We can model this situation by assuming that every word in a language has a certain reference potential (Schwarz 1996: 175; Allwood 2003; List 2014: 21f, 36). This means that every word has the potential to denote different things in the world, due to the concept it denotes primarily. In List (2014: 21), I have tried to depict this as follows:

Reference Potential of the Linguistic Sign

In this visualization, a word form refers to a meaning, and the meaning itself has the potential to denote various things in the world, but with different probabilities. A word that primarily means "head", for example, may likewise be used to denote the "first person", as in the "head of a group", and a word that primarily means "melon" may also be used to denote a "head", due to the similarity in form. We can investigate the reference potential of words by simply looking at different translations in dictionaries. As an example (from List 2014: 36), when looking at our three words English cup, Dutch kop, and German Kopf, we find the following rough arrangement with respect to the reference potential of the word (the thickness of the arrows indicating differences in denotation probability):

Reference Potential of Words Across Languages

Why do I mention all of this? First, I wanted to show that lexical change, no matter which perspective we take, is a very complex phenomenon. In a simplifying model, we could think of a lexicon as a bipartite network consisting of nodes that represent word forms in a language and nodes that represent meanings, and weighted links between word forms and meanings denoting the frequency by which a word is used to denote a given meaning. In such a network representation, lexical change could be modelled as the re-arrangement of the edges between word forms and meanings. If a word form looses all its edges, this word is lost from the language, but we could also think of new words entering the language, be it that they are borrowed, or created from the language itself. Such a model would be very simplistic, ignoring aspects like word compounding, by which new words are created from existing ones. But it would be much more realistic than the idea that lexical change is just about the gain and loss of words, as assumed in the quasi-standard model of lexical change in phylogenetic reconstruction.

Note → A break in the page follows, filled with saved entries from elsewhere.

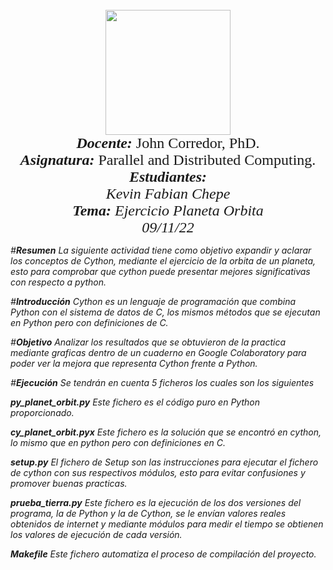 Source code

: <p align="center">
<FONT FACE="times new roman" SIZE=5>
<br>
<img src="https://res-5.cloudinary.com/crunchbase-production/image/upload/c_lpad,h_256,w_256,f_auto,q_auto:eco/v1455514364/pim02bzqvgz0hibsra41.png"
width="200" height="200">
</img>
<br>
<i><b>Docente:</b></i> John Corredor, PhD.
<br>
<i><b>Asignatura:</b></i> Parallel and Distributed Computing.
<br>
<i><b>Estudiantes:</b><br>Kevin Fabian Chepe<br>
<i><b>Tema:</b></i> Ejercicio Planeta Orbita
<br>
09/11/22
<br>
</FONT>
</p>

#**Resumen**
La siguiente actividad tiene como objetivo expandir y aclarar los conceptos de Cython, mediante el ejercicio de la orbita de un planeta, esto para comprobar que cython puede presentar mejores significativas con respecto a python.

#**Introducción**
Cython es un lenguaje de programación que combina Python con el sistema de datos de C, los mismos métodos que se ejecutan en Python pero con definiciones de C.

#**Objetivo**
Analizar los resultados que se obtuvieron de la practica mediante graficas dentro de un cuaderno en Google Colaboratory para poder ver la mejora que representa Cython frente a Python.

#**Ejecución**
Se tendrán en cuenta  5 ficheros los cuales son los siguientes

**py_planet_orbit.py**
Este fichero es el código puro en Python proporcionado.

**cy_planet_orbit.pyx**
Este fichero es la solución que se encontró en cython, lo mismo que en python pero con definiciones en C.

**setup.py**
El fichero de Setup son las instrucciones para ejecutar el fichero de cython con sus respectivos módulos, esto para evitar confusiones y promover buenas practicas.

**prueba_tierra.py**
Este fichero es la ejecución de los dos versiones del programa, la de Python y la de Cython, se le envían valores reales obtenidos de internet y mediante módulos para medir el tiempo se obtienen los valores de ejecución de cada versión.

**Makefile**
Este fichero automatiza el proceso de compilación del proyecto.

This brings us to my second point. When Swadesh introduced lexicostatistics, and his very specific onomasiological perspective on lexical change, he established a model of lexical change that would deliberately ignore all interesting processes underlying the phenomenon. Since then, we have been looking through a glass darkly. This is like a crime inspector having no other means but watching potential suspects through the windows of their apartments, noticing changes, like the differently coloured words in state A and state B in the Figure below, but never knowing what was really going on inside those flats (state C).

Trough a Glass Darkly: The lexicostatistic perspective on lexical change (A, B), and what is really going on (C).

Yet, when being honest with oneself, the problem of looking through a glass darkly does not pertain to the lexicostatistic perspective alone, but effectively applies to all of our research on language change. It is just the size and the number of windows that we survey, and the cleanliness of the glasses, that may make a little difference.

References

Allwood, J. (2003) Meaning potentials and context: Some consequences for the analysis of variation in meaning. In: Cuyckens, H., R. Dirven, and J. Taylor (eds.): Cognitive approaches to lexical semantics. Mouton de Gruyter: Berlin and New York. 29-65.
List, J.-M. (2014) Sequence comparison in historical linguistics. Düsseldorf University Press: Düsseldorf.
Schwarz, M. (1996) Einführung in die kognitive Linguistik. Francke: Basel and Tübingen.
Swadesh, M. (1950) Salish internal relationships. Int. J. Am. Linguist. 16.4. 157-167.
Swadesh, M. (1952) Lexico-statistic dating of prehistoric ethnic contacts. With special reference to North American Indians and Eskimos. Proc. Am. Philol. Soc. 96.4. 452-463.
Swadesh, M. (1955) Towards greater accuracy in lexicostatistic dating. Int. J. Am. Linguist. 21.2. 121-137.